## [WHAT IS BEING ASKED]
Would you reproduce exactly the lines below from the one holding "Many existing, similar" through the one holding "not support persistency, but", inclusive, and no others?

## [STUDY MATERIAL]
**********

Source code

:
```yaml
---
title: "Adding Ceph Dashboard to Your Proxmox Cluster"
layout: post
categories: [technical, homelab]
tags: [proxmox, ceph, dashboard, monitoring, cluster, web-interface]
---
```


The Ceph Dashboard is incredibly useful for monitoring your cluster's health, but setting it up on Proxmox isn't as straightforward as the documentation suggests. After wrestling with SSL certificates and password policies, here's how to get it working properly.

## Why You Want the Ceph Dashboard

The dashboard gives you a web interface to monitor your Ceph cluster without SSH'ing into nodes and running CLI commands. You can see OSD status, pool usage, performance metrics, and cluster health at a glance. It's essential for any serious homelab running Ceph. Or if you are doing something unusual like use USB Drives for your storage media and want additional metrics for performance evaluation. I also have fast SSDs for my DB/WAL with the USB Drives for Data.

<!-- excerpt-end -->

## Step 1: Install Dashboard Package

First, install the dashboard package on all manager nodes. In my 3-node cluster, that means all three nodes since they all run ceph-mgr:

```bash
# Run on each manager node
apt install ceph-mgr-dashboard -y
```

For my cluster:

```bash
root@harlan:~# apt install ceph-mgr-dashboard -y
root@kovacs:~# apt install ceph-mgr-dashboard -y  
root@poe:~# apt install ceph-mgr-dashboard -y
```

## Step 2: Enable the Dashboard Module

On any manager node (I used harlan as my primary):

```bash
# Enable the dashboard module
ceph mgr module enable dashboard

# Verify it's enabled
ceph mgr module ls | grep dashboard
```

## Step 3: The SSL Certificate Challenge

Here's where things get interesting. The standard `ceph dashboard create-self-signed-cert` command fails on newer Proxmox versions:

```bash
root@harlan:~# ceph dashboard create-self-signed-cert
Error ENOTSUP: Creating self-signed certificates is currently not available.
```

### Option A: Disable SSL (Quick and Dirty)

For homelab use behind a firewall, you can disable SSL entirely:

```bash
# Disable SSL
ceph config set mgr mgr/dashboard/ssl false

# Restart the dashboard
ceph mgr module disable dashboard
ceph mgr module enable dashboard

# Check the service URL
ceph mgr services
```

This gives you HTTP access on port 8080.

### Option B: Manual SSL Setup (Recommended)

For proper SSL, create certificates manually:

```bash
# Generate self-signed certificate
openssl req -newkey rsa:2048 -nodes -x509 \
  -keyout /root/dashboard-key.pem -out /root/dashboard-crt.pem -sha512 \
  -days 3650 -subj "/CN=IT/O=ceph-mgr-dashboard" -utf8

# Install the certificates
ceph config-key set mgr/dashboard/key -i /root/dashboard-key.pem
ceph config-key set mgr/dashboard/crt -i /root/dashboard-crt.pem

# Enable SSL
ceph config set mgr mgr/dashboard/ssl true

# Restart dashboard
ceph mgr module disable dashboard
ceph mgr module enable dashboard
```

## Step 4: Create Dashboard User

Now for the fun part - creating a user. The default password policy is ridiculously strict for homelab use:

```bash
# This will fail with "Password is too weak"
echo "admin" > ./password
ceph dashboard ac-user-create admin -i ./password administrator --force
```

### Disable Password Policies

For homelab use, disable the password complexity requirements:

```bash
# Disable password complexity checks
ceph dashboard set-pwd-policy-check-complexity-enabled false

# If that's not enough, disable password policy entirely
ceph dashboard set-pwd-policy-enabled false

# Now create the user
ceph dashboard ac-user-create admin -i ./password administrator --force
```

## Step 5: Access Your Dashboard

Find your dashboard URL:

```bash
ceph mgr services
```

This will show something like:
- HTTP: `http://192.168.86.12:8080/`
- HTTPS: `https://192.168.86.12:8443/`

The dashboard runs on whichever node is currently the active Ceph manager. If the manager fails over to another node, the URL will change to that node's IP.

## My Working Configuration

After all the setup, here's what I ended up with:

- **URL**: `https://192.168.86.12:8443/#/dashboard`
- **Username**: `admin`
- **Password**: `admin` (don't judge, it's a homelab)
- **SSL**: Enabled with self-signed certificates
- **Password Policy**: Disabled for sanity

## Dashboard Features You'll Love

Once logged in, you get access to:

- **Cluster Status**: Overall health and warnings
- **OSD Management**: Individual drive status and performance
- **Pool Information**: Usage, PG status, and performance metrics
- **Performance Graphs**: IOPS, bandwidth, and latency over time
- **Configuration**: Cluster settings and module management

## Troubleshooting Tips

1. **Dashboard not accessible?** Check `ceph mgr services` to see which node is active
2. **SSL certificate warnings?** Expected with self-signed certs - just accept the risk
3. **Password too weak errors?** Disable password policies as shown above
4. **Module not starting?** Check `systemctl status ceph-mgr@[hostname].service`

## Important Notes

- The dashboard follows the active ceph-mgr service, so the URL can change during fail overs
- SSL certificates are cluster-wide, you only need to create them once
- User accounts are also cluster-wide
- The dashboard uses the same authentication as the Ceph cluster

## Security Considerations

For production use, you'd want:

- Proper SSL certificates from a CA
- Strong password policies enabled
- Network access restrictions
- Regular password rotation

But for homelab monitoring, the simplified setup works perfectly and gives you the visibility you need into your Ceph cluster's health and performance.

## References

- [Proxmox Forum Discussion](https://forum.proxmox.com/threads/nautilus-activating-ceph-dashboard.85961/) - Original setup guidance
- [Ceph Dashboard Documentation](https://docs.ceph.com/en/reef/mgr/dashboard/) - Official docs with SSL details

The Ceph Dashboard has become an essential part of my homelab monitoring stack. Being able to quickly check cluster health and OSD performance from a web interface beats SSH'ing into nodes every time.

**********

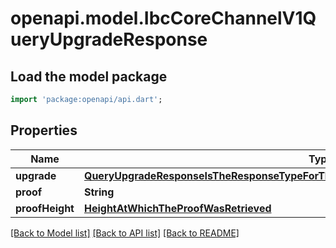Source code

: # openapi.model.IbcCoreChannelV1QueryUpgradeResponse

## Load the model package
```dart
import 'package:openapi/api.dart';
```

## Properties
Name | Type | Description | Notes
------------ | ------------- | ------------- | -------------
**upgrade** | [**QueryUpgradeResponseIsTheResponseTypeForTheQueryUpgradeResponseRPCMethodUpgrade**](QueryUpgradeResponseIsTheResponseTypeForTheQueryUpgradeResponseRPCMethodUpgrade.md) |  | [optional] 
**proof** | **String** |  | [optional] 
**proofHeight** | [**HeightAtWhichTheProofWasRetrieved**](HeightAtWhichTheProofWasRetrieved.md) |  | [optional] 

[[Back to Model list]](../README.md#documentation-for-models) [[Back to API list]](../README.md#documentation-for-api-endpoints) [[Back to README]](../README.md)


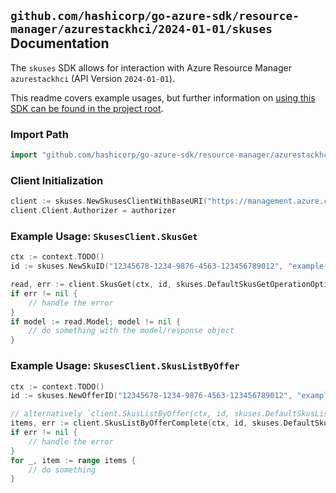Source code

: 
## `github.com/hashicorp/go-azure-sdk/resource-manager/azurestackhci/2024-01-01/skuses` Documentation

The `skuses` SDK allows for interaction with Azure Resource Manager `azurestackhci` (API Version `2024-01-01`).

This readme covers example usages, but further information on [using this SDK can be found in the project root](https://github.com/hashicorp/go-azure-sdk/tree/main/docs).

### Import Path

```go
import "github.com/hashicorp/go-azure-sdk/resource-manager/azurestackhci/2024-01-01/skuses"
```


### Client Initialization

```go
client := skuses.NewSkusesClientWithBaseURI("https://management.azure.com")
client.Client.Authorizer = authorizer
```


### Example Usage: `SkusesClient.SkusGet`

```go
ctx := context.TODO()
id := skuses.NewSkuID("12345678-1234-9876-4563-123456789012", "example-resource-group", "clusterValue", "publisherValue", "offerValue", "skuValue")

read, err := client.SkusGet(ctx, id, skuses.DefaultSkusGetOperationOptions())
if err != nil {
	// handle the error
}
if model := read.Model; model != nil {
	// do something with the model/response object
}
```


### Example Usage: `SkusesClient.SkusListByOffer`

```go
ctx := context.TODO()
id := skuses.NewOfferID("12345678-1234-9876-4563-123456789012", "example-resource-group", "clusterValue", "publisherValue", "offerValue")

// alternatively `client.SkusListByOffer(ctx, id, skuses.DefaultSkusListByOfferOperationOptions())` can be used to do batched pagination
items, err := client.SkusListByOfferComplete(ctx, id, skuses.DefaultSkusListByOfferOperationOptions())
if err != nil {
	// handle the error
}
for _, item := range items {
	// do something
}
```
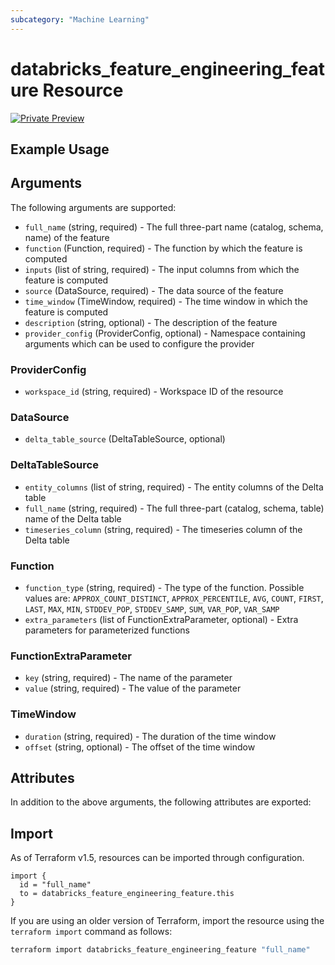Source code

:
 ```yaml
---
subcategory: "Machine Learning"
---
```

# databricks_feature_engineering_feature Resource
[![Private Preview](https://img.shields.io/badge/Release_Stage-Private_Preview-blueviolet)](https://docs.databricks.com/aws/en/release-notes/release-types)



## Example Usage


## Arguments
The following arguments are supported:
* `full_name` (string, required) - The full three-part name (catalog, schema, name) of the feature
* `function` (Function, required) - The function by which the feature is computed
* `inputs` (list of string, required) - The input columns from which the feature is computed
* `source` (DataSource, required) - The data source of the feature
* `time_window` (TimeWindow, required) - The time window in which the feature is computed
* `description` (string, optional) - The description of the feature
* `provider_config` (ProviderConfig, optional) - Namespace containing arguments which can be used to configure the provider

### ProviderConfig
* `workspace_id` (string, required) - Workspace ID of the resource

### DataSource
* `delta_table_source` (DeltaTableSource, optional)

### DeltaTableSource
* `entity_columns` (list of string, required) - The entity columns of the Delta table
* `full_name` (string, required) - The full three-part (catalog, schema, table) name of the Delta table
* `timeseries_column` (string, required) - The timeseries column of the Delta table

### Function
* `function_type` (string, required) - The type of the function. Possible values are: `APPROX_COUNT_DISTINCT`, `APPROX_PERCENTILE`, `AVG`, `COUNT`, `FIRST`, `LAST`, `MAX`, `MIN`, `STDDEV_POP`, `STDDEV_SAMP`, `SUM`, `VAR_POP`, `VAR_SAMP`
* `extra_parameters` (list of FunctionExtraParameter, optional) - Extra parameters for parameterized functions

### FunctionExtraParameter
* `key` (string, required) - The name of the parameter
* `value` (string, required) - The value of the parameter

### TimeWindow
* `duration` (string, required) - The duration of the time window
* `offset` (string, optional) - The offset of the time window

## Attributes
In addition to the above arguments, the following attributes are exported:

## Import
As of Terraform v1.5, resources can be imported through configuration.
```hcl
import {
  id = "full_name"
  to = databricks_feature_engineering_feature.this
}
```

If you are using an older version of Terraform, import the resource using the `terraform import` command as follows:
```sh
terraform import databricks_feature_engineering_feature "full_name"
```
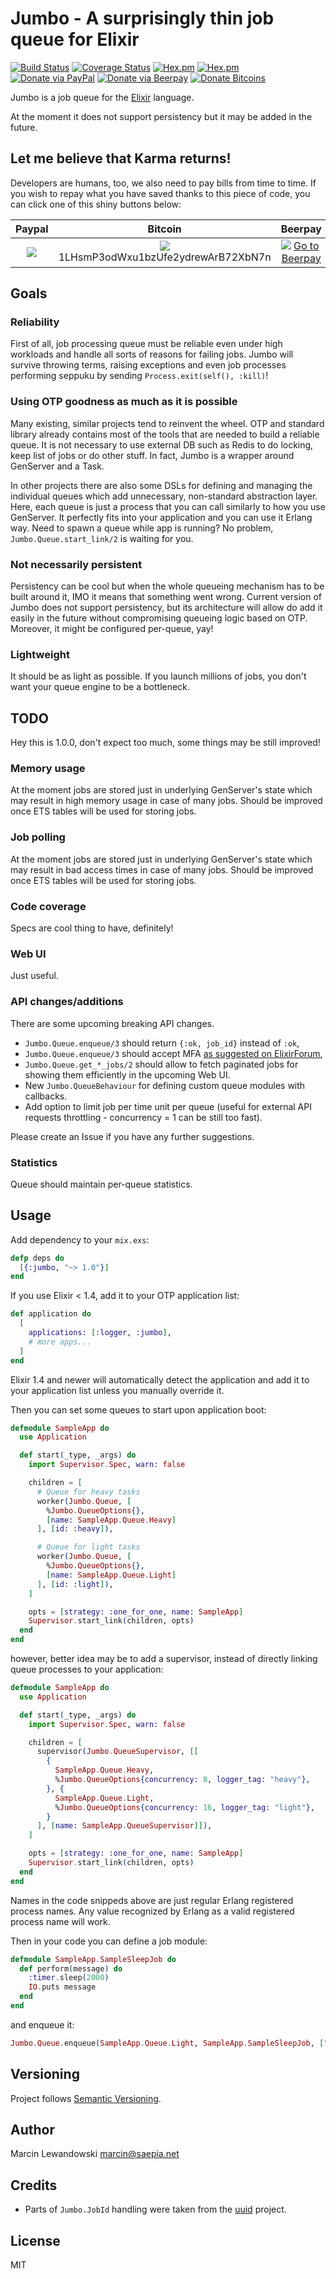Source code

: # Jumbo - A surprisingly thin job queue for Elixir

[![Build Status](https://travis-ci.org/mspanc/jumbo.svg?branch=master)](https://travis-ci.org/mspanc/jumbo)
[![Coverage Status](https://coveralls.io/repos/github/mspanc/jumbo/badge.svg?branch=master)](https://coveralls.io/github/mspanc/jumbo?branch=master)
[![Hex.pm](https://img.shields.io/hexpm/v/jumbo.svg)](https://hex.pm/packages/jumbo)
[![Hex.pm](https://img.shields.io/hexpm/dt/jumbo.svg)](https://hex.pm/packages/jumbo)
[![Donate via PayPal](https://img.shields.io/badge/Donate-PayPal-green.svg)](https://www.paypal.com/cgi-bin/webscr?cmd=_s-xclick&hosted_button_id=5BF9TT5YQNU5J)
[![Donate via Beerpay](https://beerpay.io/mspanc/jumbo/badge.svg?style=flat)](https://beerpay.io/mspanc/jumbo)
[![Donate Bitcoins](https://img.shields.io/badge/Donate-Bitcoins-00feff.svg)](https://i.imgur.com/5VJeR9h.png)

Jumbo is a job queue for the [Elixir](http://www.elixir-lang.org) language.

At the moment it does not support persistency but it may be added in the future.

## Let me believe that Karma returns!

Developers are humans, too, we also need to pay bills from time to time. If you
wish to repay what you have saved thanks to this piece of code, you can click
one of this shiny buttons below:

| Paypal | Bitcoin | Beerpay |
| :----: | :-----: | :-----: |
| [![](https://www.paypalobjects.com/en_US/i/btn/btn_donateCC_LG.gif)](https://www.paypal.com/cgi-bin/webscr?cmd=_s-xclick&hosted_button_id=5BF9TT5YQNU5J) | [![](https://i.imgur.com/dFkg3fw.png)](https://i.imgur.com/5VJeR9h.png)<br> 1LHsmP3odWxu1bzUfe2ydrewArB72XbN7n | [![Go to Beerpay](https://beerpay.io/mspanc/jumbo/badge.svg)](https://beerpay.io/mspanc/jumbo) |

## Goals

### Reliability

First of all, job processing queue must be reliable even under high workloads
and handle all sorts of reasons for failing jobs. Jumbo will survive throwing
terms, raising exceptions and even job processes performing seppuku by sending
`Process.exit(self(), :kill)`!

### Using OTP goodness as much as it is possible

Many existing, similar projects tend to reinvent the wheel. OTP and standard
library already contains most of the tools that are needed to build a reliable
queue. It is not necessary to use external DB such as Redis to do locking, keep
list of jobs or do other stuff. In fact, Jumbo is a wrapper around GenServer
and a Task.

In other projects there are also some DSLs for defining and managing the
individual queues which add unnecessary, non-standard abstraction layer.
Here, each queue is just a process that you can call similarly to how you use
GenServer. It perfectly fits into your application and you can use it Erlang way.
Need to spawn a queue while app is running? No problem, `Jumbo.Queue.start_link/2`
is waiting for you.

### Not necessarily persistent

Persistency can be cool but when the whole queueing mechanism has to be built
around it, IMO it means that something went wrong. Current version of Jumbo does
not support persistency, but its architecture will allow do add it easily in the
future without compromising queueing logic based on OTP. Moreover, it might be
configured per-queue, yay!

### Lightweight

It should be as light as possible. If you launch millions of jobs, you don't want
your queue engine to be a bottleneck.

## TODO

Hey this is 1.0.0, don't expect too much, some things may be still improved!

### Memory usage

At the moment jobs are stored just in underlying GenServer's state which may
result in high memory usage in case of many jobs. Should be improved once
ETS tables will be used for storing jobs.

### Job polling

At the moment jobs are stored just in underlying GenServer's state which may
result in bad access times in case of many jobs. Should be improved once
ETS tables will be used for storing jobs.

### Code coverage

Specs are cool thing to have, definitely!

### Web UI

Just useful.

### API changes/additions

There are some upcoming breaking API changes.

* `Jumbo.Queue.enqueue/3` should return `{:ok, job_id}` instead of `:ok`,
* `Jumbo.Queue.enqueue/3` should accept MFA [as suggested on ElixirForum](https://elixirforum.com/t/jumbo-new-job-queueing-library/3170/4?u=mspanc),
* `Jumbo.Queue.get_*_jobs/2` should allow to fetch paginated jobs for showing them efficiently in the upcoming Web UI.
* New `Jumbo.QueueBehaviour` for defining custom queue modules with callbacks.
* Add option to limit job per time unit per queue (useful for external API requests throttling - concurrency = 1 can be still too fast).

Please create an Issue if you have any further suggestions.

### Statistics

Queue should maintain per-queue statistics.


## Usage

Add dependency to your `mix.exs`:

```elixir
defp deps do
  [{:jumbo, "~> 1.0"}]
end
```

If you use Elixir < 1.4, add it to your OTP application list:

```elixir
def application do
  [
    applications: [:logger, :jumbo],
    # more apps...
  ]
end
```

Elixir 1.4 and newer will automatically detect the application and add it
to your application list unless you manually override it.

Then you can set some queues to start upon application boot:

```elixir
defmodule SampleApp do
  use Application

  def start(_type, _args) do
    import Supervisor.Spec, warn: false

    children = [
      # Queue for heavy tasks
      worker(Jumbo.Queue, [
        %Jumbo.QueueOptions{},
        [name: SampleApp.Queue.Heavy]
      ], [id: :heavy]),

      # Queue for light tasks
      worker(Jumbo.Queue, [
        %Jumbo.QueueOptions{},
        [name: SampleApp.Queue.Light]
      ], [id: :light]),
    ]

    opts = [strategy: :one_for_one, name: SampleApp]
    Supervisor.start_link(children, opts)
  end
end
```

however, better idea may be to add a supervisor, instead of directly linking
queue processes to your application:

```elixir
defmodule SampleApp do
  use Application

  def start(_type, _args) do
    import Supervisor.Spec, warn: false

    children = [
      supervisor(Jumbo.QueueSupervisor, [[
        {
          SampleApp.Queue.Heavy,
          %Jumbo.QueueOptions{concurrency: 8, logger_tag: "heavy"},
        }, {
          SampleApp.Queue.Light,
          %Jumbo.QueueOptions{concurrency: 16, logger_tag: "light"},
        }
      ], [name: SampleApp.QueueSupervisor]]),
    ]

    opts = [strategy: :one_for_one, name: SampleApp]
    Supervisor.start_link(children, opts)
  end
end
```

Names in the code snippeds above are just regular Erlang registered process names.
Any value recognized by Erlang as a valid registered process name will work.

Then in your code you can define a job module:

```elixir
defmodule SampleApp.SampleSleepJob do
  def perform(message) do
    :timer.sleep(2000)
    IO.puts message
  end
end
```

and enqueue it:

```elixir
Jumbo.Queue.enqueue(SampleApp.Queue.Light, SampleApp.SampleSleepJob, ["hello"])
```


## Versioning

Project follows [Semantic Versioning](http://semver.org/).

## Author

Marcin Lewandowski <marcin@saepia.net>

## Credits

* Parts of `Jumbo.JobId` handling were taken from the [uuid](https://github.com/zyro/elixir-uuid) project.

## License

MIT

**********

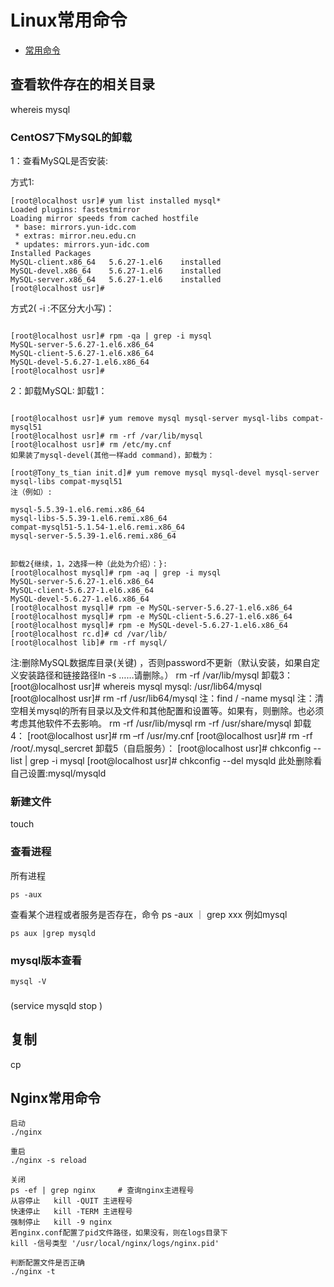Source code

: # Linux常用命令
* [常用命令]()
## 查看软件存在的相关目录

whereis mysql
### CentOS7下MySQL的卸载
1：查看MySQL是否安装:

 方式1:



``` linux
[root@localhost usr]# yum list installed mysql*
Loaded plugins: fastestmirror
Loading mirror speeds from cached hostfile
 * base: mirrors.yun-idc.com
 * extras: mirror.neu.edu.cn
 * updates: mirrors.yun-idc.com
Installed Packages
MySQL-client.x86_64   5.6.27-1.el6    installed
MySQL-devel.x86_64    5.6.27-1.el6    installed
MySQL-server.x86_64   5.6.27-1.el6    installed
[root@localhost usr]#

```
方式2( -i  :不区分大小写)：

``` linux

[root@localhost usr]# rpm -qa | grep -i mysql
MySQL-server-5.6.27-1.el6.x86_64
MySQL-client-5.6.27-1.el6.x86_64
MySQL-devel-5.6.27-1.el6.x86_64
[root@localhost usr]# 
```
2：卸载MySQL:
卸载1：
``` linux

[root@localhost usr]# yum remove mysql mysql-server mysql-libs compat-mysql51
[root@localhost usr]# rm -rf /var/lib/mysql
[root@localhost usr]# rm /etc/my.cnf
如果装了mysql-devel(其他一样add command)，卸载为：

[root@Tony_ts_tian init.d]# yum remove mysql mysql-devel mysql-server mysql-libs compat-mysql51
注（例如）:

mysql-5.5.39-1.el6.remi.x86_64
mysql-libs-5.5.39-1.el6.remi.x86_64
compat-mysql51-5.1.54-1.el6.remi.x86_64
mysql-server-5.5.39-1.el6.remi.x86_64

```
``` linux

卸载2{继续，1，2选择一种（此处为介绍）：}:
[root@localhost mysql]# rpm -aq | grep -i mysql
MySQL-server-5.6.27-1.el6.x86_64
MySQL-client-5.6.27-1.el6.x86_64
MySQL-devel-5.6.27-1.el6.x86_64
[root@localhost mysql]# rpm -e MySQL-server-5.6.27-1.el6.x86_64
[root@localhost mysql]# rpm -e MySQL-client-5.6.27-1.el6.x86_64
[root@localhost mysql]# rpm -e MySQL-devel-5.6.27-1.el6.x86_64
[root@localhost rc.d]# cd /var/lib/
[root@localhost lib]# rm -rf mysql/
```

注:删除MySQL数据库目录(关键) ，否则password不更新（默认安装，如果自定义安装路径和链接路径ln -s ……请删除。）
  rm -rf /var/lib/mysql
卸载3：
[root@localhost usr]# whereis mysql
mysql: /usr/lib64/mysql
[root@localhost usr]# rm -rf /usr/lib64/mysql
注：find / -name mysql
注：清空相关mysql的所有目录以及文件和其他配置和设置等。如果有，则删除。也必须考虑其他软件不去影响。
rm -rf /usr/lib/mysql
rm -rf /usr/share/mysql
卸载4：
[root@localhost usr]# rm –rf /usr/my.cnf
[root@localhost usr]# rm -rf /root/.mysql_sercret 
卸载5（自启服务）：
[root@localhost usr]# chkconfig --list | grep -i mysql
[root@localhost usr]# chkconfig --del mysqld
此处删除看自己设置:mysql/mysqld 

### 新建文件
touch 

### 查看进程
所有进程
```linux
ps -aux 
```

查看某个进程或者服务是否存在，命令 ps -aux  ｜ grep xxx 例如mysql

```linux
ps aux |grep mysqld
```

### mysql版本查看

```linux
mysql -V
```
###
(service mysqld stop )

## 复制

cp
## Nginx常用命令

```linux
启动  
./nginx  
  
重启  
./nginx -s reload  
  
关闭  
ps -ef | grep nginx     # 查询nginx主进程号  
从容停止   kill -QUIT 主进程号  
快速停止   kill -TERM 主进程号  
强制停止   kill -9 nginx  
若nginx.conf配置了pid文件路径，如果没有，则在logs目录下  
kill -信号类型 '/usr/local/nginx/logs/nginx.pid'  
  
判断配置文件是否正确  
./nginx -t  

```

**********

## [RESPONSE TO THE TASK]
Many existing, similar projects tend to reinvent the wheel. OTP and standard
library already contains most of the tools that are needed to build a reliable
queue. It is not necessary to use external DB such as Redis to do locking, keep
list of jobs or do other stuff. In fact, Jumbo is a wrapper around GenServer
and a Task.

In other projects there are also some DSLs for defining and managing the
individual queues which add unnecessary, non-standard abstraction layer.
Here, each queue is just a process that you can call similarly to how you use
GenServer. It perfectly fits into your application and you can use it Erlang way.
Need to spawn a queue while app is running? No problem, `Jumbo.Queue.start_link/2`
is waiting for you.

### Not necessarily persistent

Persistency can be cool but when the whole queueing mechanism has to be built
around it, IMO it means that something went wrong. Current version of Jumbo does
not support persistency, but its architecture will allow do add it easily in the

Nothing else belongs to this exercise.